Je me souviens de l'intense émotion qui m'a submergé lorsque j'ai réalisé, lors d'un des voyages exploratoires qui ont précédé la réalisation de Shoah, que Jan Karski était vivant. J'avais lu Histoire d'un État secret, publié en 1944 aux États-Unis, un livre dans lequel il racontait ses périlleuses missions postales entre la Résistance intérieure polonaise et le gouvernement polonais en exil à Londres, ses visites au ghetto de Varsovie, les demandes désespérées des dirigeants juifs de Pologne, les quelques heures de terreur qu'il avait passées, déguisé en garde ukrainien, dans un camp de « transit » longtemps inidentifiable et considéré à tort par lui comme le camp d'extermination de Belzec.
Vivant, Karski aurait été un témoin clé pour le film que je réalisais. Mais dès le début de mon travail, j'ai été tellement hanté par l'immensité et la réalité des destructions que je me suis convaincu intérieurement que tous – les victimes, les témoins, les tortionnaires eux-mêmes – avaient péri. Ce furent des années de folie : ce qu’on appelait alors la Shoah était une table rase, et chaque fois que je découvrais une personne vivante, c’était pour moi une exhumation bouleversante, comme lorsque des archéologues découvrent un chef-d’œuvre rare après de longs mois de fouilles obscures et patientes.
C’est ainsi que Karski a vécu ; l’émotion était redoublée lorsque je l’ai vu, puis lorsque j’ai commencé à tourner avec lui. La guerre terminée, Karski avait disparu de la scène publique et, pendant des décennies, un voile de silence a étouffé la Shoah, la laissant entre les mains exclusives de spécialistes. Quarante ans plus tard, en 1985, la sortie de mon film Shoah a ressuscité Karski pour chacun de nous, le plaçant dans l’histoire et dans l’esprit objectif.

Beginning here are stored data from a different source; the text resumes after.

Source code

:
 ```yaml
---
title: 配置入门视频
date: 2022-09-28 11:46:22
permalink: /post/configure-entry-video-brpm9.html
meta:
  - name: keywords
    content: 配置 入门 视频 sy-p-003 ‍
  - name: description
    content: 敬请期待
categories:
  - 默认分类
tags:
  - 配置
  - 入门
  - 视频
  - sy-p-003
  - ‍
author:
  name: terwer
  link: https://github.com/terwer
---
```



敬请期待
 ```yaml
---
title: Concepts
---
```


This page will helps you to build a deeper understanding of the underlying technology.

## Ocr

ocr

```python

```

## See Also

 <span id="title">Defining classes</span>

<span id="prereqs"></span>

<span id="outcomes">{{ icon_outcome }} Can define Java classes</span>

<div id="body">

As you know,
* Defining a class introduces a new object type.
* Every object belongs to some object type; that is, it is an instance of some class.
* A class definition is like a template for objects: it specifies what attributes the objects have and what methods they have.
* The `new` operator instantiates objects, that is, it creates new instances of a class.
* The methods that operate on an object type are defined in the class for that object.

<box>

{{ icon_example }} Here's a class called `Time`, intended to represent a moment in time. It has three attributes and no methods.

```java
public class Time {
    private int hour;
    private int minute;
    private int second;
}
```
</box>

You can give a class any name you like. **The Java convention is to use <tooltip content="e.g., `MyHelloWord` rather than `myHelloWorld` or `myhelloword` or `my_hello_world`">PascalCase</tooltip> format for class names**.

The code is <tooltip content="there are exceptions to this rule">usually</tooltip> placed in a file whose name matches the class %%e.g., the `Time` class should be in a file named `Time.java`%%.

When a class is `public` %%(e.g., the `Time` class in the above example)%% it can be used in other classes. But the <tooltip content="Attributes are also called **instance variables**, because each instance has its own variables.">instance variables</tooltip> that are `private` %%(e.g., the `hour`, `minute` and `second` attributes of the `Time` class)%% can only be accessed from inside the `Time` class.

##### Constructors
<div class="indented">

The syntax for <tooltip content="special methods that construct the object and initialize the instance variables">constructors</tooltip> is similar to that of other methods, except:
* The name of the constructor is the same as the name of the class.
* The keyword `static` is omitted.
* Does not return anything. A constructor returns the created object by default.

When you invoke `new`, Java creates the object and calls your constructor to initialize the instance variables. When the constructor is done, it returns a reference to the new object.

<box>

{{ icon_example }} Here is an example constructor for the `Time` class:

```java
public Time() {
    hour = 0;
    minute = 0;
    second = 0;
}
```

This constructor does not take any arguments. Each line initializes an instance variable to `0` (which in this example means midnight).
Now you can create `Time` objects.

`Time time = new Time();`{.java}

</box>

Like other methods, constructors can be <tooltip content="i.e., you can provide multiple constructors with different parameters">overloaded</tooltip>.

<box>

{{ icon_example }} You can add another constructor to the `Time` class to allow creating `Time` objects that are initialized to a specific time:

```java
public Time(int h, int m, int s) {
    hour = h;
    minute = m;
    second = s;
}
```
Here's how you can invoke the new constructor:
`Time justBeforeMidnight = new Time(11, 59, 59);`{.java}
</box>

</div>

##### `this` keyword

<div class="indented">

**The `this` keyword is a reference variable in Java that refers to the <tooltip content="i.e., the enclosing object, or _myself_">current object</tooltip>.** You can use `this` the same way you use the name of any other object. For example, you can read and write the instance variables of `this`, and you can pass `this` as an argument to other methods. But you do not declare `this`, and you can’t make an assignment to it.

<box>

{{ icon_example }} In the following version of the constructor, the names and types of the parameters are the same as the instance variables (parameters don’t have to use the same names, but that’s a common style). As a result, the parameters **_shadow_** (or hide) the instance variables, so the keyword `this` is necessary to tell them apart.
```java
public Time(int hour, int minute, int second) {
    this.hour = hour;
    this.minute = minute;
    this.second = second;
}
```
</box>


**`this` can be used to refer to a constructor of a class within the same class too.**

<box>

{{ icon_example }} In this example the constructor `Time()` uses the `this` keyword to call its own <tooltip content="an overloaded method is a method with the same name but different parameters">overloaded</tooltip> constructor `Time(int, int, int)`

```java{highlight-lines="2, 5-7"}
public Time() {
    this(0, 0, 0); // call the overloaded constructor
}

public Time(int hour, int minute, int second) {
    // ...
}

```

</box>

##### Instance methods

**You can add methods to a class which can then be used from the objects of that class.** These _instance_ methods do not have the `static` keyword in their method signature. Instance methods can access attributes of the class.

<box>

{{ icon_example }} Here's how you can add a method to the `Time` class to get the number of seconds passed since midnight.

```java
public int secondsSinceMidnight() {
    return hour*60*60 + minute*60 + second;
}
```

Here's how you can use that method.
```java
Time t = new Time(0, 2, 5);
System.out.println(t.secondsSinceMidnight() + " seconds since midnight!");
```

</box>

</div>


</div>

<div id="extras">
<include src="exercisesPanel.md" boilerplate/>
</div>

J’ai tourné avec Karski pendant deux jours entiers chez lui à Washington en 1978. Je n’ai pas intégré Shoah seulement le premier jour, laissant Karski seul dire à la fin de son récit : « Mais j’ai rapporté ce que j’ai vu.» « Mais j’ai rapporté ce que j’ai vu. » Karski m'a ainsi confié avoir accompli sa mission, réussissant à se rendre de Varsovie à Londres. Le gouvernement polonais a décidé de se rendre aux États-Unis et de répéter ce qu'il avait à dire là-bas, devant les plus hautes autorités. Lors du deuxième jour de tournage, Karski a exposé devant ma caméra tous les détails de sa rencontre avec le président Roosevelt. Pour des raisons purement artistiques de tension dramatique, au moment où j'en étais à la construction de mon film, car il aurait été trop long, car Karski lui-même s'est montré, le deuxième jour, très différent de ce qu'il avait été le premier, j'avais choisi de laisser de côté tous ces passages. Cependant, c'est certains d'entre eux, notamment la rencontre entre Karski et Roosevelt, que vous verrez dans un instant. J'ai décidé ainsi car il me semblait absolument nécessaire de rétablir la vérité. Dans son récit des réactions de ses différents interlocuteurs anglais et américains, Karski nous fait vivre une question centrale dans toute sa gravité : que signifie savoir ? Que peut signifier l'information sur une horreur sans précédent pour un cerveau humain, non préparé à la recevoir parce qu'il s'agissait d'un crime sans précédent dans l'histoire de l'humanité ? Quoi qu'on en dise, la majorité des Juifs, une fois la guerre menée par Hitler commencée, n'ont pu être sauvés. Telle est la tragédie de l'histoire, qui interdit l'illusion rétrospective, l'oubli de l'épaisseur, de la lourdeur, de l'illisibilité d'une époque, véritable configuration de l'impossible.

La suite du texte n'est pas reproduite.